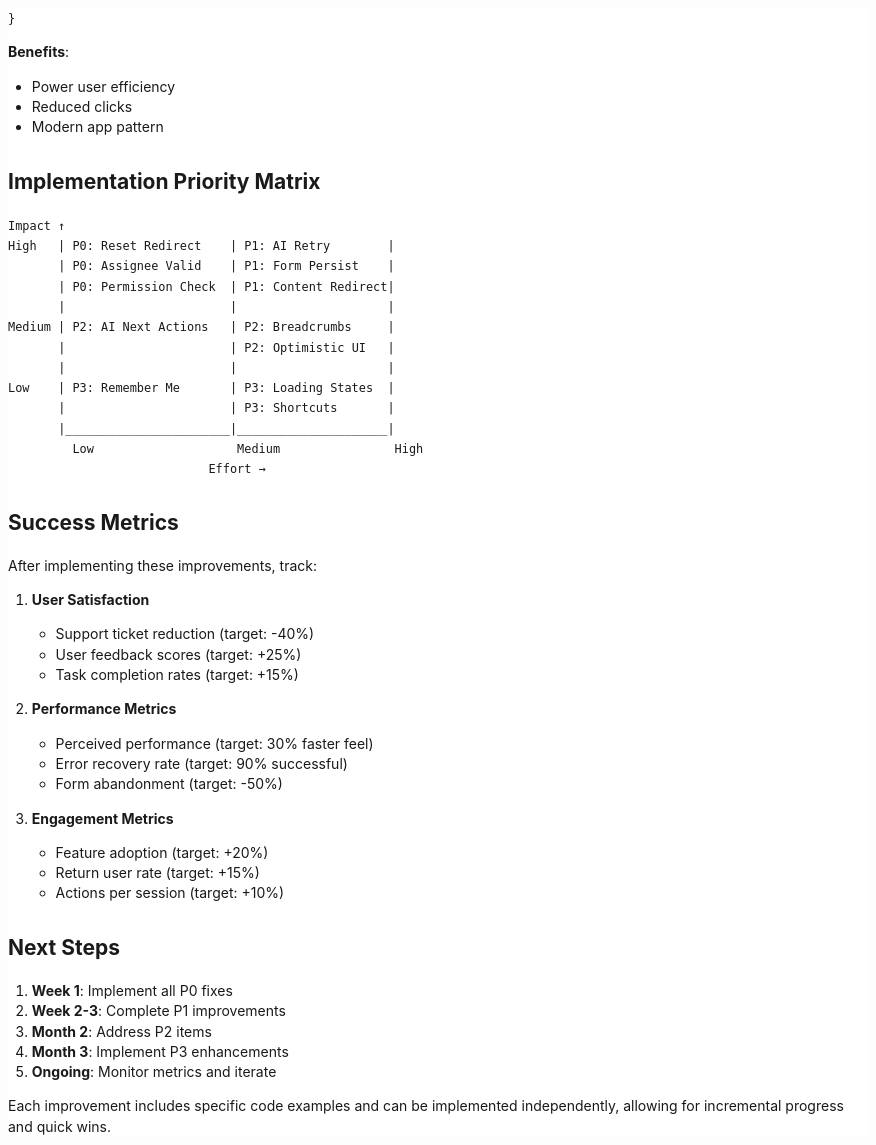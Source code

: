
 ```typescript
}
```

**Benefits**:
- Power user efficiency
- Reduced clicks
- Modern app pattern

## Implementation Priority Matrix

```
Impact ↑
High   | P0: Reset Redirect    | P1: AI Retry        |
       | P0: Assignee Valid    | P1: Form Persist    |
       | P0: Permission Check  | P1: Content Redirect|
       |                       |                     |
Medium | P2: AI Next Actions   | P2: Breadcrumbs     |
       |                       | P2: Optimistic UI   |
       |                       |                     |
Low    | P3: Remember Me       | P3: Loading States  |
       |                       | P3: Shortcuts       |
       |_______________________|_____________________|
         Low                    Medium                High
                            Effort →
```

## Success Metrics

After implementing these improvements, track:

1. **User Satisfaction**
   - Support ticket reduction (target: -40%)
   - User feedback scores (target: +25%)
   - Task completion rates (target: +15%)

2. **Performance Metrics**
   - Perceived performance (target: 30% faster feel)
   - Error recovery rate (target: 90% successful)
   - Form abandonment (target: -50%)

3. **Engagement Metrics**
   - Feature adoption (target: +20%)
   - Return user rate (target: +15%)
   - Actions per session (target: +10%)

## Next Steps

1. **Week 1**: Implement all P0 fixes
2. **Week 2-3**: Complete P1 improvements
3. **Month 2**: Address P2 items
4. **Month 3**: Implement P3 enhancements
5. **Ongoing**: Monitor metrics and iterate

Each improvement includes specific code examples and can be implemented independently, allowing for incremental progress and quick wins.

### [Task directions]
Every line of the listing should be repeated exactly; no picture should appear.

### [Solution for this exercise]
Source code

:
 ```typescript
}
```

**Benefits**:
- Power user efficiency
- Reduced clicks
- Modern app pattern

## Implementation Priority Matrix

```
Impact ↑
High   | P0: Reset Redirect    | P1: AI Retry        |
       | P0: Assignee Valid    | P1: Form Persist    |
       | P0: Permission Check  | P1: Content Redirect|
       |                       |                     |
Medium | P2: AI Next Actions   | P2: Breadcrumbs     |
       |                       | P2: Optimistic UI   |
       |                       |                     |
Low    | P3: Remember Me       | P3: Loading States  |
       |                       | P3: Shortcuts       |
       |_______________________|_____________________|
         Low                    Medium                High
                            Effort →
```

## Success Metrics

After implementing these improvements, track:

1. **User Satisfaction**
   - Support ticket reduction (target: -40%)
   - User feedback scores (target: +25%)
   - Task completion rates (target: +15%)

2. **Performance Metrics**
   - Perceived performance (target: 30% faster feel)
   - Error recovery rate (target: 90% successful)
   - Form abandonment (target: -50%)

3. **Engagement Metrics**
   - Feature adoption (target: +20%)
   - Return user rate (target: +15%)
   - Actions per session (target: +10%)

## Next Steps

1. **Week 1**: Implement all P0 fixes
2. **Week 2-3**: Complete P1 improvements
3. **Month 2**: Address P2 items
4. **Month 3**: Implement P3 enhancements
5. **Ongoing**: Monitor metrics and iterate

Each improvement includes specific code examples and can be implemented independently, allowing for incremental progress and quick wins.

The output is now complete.